Kansas
Free-Stater

Free-Stater was the name given those settlers in Kansas Territory during the Bleeding Kansas era in the 1850s who opposed the extension of slavery to Kansas.

 

Many Free-Staters were abolitionists from New England, in part because there was an organized emigration of settlers to Kansas Territory arranged by the New England Emigrant Aid Company beginning in 1854. Other Free-Staters were abolitionists who came to Kansas Territory from Ohio, Iowa, and other midwestern states.

However, the majority of Free-Staters, regardless of where they were from, did not claim to be abolitionists at the outset. Instead, the official Free-State line supported the idea of excluding all African-Americans from the future state of Kansas and did not advocate the abolition of slavery.

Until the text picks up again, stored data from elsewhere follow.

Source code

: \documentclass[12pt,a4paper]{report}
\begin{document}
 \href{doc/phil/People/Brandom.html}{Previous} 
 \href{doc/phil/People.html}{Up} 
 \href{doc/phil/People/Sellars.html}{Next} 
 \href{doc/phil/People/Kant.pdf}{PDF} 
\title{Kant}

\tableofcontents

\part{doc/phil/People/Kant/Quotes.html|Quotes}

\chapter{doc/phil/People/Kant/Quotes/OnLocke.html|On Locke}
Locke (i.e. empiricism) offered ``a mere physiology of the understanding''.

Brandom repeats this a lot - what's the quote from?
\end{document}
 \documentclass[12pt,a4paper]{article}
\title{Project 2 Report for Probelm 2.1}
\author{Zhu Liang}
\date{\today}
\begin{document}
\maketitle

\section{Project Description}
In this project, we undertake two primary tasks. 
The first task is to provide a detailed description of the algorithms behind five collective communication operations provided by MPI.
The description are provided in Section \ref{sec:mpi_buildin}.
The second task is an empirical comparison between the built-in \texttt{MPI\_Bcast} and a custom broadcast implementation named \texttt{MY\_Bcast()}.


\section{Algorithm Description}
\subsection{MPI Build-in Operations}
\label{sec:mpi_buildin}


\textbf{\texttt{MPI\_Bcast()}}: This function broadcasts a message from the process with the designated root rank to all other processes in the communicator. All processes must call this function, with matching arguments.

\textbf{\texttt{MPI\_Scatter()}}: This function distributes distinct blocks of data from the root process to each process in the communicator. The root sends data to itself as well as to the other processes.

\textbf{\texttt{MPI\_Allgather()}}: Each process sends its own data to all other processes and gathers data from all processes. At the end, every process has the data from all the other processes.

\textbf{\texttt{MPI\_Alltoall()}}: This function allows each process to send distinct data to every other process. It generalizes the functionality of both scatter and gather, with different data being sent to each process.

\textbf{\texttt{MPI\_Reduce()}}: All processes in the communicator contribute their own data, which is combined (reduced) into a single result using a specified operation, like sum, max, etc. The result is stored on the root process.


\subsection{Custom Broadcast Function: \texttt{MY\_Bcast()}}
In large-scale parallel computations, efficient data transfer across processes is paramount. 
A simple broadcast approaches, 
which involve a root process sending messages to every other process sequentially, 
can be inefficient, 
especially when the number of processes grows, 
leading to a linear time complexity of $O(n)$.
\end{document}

What united the Free-Staters was a desire to defeat the proslavery Southern settlers in Kansas Territory on the question of whether Kansas would be admitted to the Union as a slave state. (The Kansas-Nebraska Act of 1854 had left the question open to the settlers in the territory.)

Pro-slavery Southerners in Kansas Territory painted all Free-Staters as abolitionists in order to motivate the South's opposition. However, Eli Thayer and other New England Company leaders denied that they were seeking to abolish slavery, and the failed Topeka Constitution drafted by the Free-Staters in 1855 would have excluded any African-American – slave or free – from settling in Kansas.

As time passed and the violence in Bleeding Kansas escalated, abolitionists became ascendent in the Free-State movement. In 1858, the Free-Staters proposed a second constitution, the Leavenworth Constitution, which banned slavery. (This constitution also failed.)